少年入所受刑者(懲役又は禁錮の言渡しを受けた少年であって、その刑の執行のため入所した受刑者をいう。)の人員は、昭和41年には1,000人を超えていたが、その後、大幅に減少し、63年以降は100人未満で推移し、令和3年は16人(前年比3人減)であった。3年における少年入所受刑者の人員を刑期(不定期刑は、刑期の長期による。)別に見ると、無期が0人、5年を超える者が9人、3年を超え5年以下の者が2人、3年以下の者が5人であった(CD-ROM資料3-12参照)。なお、同年は、少年入所受刑者中、一部執行猶予受刑者はいなかった(法務省大臣官房司法法制部の資料による。)。

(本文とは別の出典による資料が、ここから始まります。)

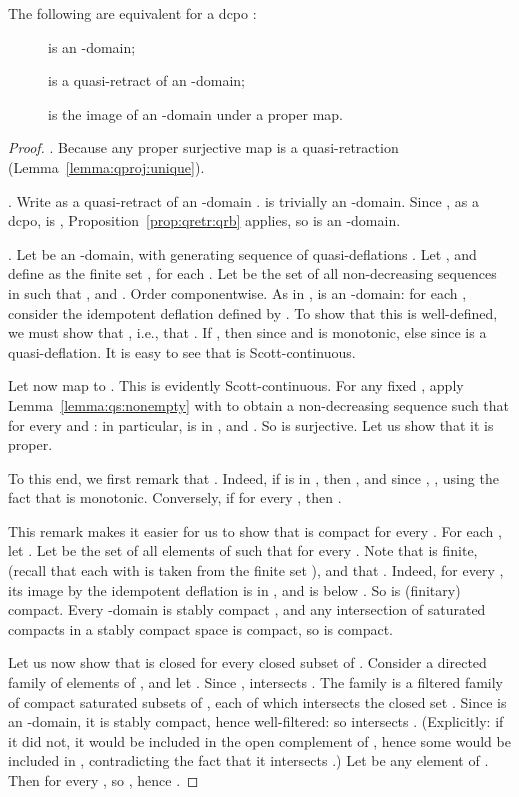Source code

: \documentclass{LMCS}
\begin{document}
\begin{thm}
  \label{thm:qrb:qretr}
  The following are equivalent for a dcpo :
  \begin{description}
  \item[]  is an -domain;
  \item[]  is a quasi-retract of an -domain;
  \item[]  is the image of an -domain under a proper map.
  \end{description}
\end{thm}
\begin{proof}
  .  Because any proper surjective map is a
  quasi-retraction (Lemma~\ref{lemma:qproj:unique}).

  .  Write  as a quasi-retract of an
  -domain .   is trivially an -domain.
  Since , as a dcpo, is , Proposition~\ref{prop:qretr:qrb}
  applies, so  is an -domain.

  .  Let  be an -domain, with
  generating sequence of quasi-deflations .  Let , and define  as the finite set , for each .  Let  be the set of all
  non-decreasing sequences  in  such
  that , and .  Order  componentwise.  As in
  \cite[Theorem~4.9, Theorem~4.1]{Jung:CCC},  is an
  -domain: for each , consider the idempotent
  deflation  defined by .  To show that this is well-defined, we
  must show that , i.e., that .  If , then 
  since  and  is monotonic, else  since  is a
  quasi-deflation.  It is easy to see that  is
  Scott-continuous.

  Let now  map  to .  This
  is evidently Scott-continuous.  For any fixed , apply
  Lemma~\ref{lemma:qs:nonempty} with  to
  obtain a non-decreasing sequence 
  such that  for every  and
  : in particular,  is in , and
  .  So  is surjective.  Let us show that it is
  proper.

  To this end, we first remark that .  Indeed, if
   is in , then , and since ,
  ,
  using the fact that  is monotonic.  Conversely, if  for every , then .

  This remark makes it easier for us to show that  is
  compact for every .  For each , let .  Let  be the set of all elements  of
   such that  for every .  Note
  that  is finite, (recall that each  with 
  is taken from the finite set ), and that
  .  Indeed, for every ,
  its image  by the idempotent deflation 
  is in , and is below .  So  is (finitary)
  compact.  Every -domain is stably compact
  \cite[Theorem~4.2.18]{AJ:domains}, and any intersection of saturated
  compacts in a stably compact space is compact, so  is compact.

  Let us now show that  is closed for every closed subset
   of .  Consider a directed family  of
  elements of , and let .  Since
  ,  intersects .  The family
   is a filtered family of compact
  saturated subsets of , each of which intersects the closed set
  .  Since  is an -domain, it is stably compact, hence
  well-filtered: so 
  intersects .  (Explicitly: if it did not, it would be included in
  the open complement  of , hence some  would
  be included in , contradicting the fact that it intersects .)
  Let  be any element of .  Then  for every ,
  so , hence .
\end{proof}
\end{document}
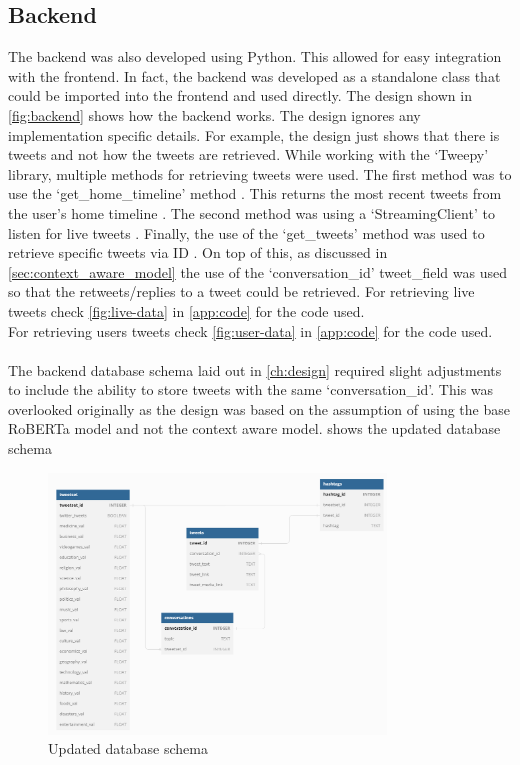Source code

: \subsection{Backend}
The backend was also developed using Python. This allowed for easy integration with the frontend. In fact, the backend was developed as a standalone
class that could be imported into the frontend and used directly. The design shown in \cref{fig:backend} shows how the backend works. The design
ignores any implementation specific details. For example, the design just shows that there is tweets and not how the tweets are retrieved.
While working with the `Tweepy' library, multiple methods for retrieving tweets were used. The first method was to use the `get\_home\_timeline'
method \cite{tweepy}. This returns the most recent tweets from the user's home timeline \cite{tweepy}. The second method was using a `StreamingClient' to listen for
live tweets \cite{tweepy}. Finally, the use of the `get\_tweets' method was used to retrieve specific tweets via ID \cite{tweepy}. On top of this, as discussed in \cref{sec:context_aware_model}
the use of the `conversation\_id' tweet\_field was used so that the retweets/replies to a tweet could be retrieved.
For retrieving live tweets check \cref{fig:live-data} in \cref{app:code} for the code used.\\
For retrieving users tweets check \cref{fig:user-data} in \cref{app:code} for the code used.\\\\
The backend database schema laid out in \cref{ch:design} required slight adjustments to include the ability to store tweets with the same `conversation\_id'.
This was overlooked originally as the design was based on the assumption of using the base RoBERTa model and not the context aware model.
 shows the updated database schema
\newpage
\begin{figure}[hbtp]
    \centering
    \includegraphics[width=0.8\textwidth]{../images/updated-schema.png}
    \caption{Updated database schema}
    \label{fig:updated-schema}
\end{figure}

少年の受刑者については、心身が発達段階にあり、可塑性に富んでいることから、刑事施設ではその特性に配慮した処遇を行っている。すなわち、処遇要領の策定(第2編第4章第3節1項(1)参照)に関しては、導入期、展開期及び総括期に分けられた処遇過程ごとに、矯正処遇の目標及びその内容・方法を定めている。また、矯正処遇の実施に関しては、教科指導を重点的に行い、できる限り職業訓練を受けさせ、一般作業に従事させる場合においても、有用な作業に就業させるなどしている。さらに、令和4年4月1日以降、改善指導の実施に関しても、犯した罪の大きさや被害者等の心情等を認識させるとともに、出所後の進路選択や生活設計を具体的に検討させ、社会復帰に対する心構えを身に付けさせるよう配慮するほか、民法の一部を改正する法律(平成30年法律第59号)の施行により成年年齢が引き下げられたことを踏まえ、18歳以上の少年の受刑者については、民法上成年として扱われる年齢であることに鑑み、各種法令上の成年としての権利とそれに伴う責任等について理解させ、成年としての自覚を促すよう配慮することとされた。

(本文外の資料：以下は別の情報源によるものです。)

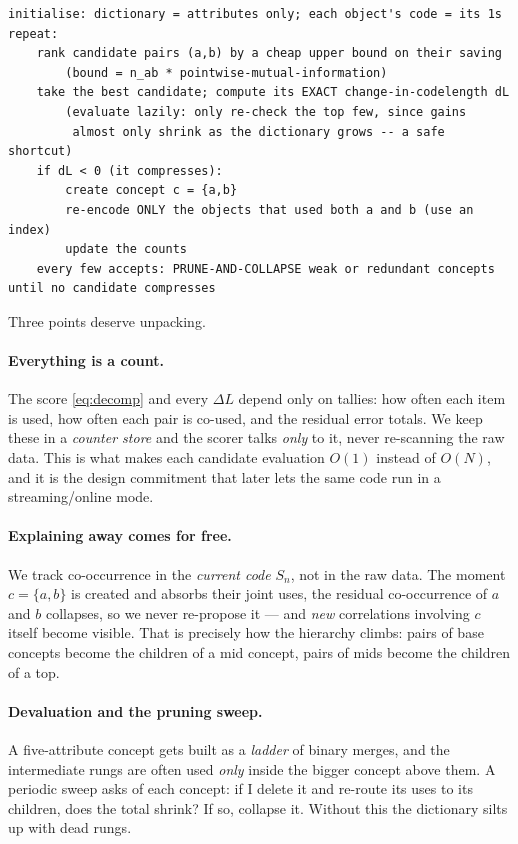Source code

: \documentclass[11pt]{article}
\newcommand{\CL}{L}                       %
\begin{document}
\begin{lstlisting}
initialise: dictionary = attributes only; each object's code = its 1s
repeat:
    rank candidate pairs (a,b) by a cheap upper bound on their saving
        (bound = n_ab * pointwise-mutual-information)
    take the best candidate; compute its EXACT change-in-codelength dL
        (evaluate lazily: only re-check the top few, since gains
         almost only shrink as the dictionary grows -- a safe shortcut)
    if dL < 0 (it compresses):
        create concept c = {a,b}
        re-encode ONLY the objects that used both a and b (use an index)
        update the counts
    every few accepts: PRUNE-AND-COLLAPSE weak or redundant concepts
until no candidate compresses
\end{lstlisting}

Three points deserve unpacking.

\paragraph{Everything is a count.} The score \eqref{eq:decomp} and every
$\Delta\CL$ depend only on tallies: how often each item is used, how often each
pair is co-used, and the residual error totals. We keep these in a
\emph{counter store} and the scorer talks \emph{only} to it, never re-scanning
the raw data. This is what makes each candidate evaluation $O(1)$ instead of
$O(N)$, and it is the design commitment that later lets the same code run in a
streaming/online mode.

\paragraph{Explaining away comes for free.} We track co-occurrence in the
\emph{current code} $S_n$, not in the raw data. The moment $c=\{a,b\}$ is
created and absorbs their joint uses, the residual co-occurrence of $a$ and $b$
collapses, so we never re-propose it --- and \emph{new} correlations involving
$c$ itself become visible. That is precisely how the hierarchy climbs: pairs of
base concepts become the children of a mid concept, pairs of mids become the
children of a top.

\paragraph{Devaluation and the pruning sweep.} A five-attribute concept gets
built as a \emph{ladder} of binary merges, and the intermediate rungs are often
used \emph{only} inside the bigger concept above them. A periodic sweep asks of
each concept: if I delete it and re-route its uses to its children, does the
total shrink? If so, collapse it. Without this the dictionary silts up with dead
rungs.
\end{document}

加えて、少年の受刑者ごとに1人以上の職員を指定し(個別担任制)、その個別担任において、他の職員と緊密な連携を図りつつ、個別面接、日記指導等の個別に行う指導を継続的に実施している(少年の受刑者を含む若年受刑者に対する処遇の充実に向けた取組については、コラム2参照)。
なお、少年院において刑の執行をするときには、少年には、矯正処遇ではなく、矯正教育を行う(3-2-4-9表参照)。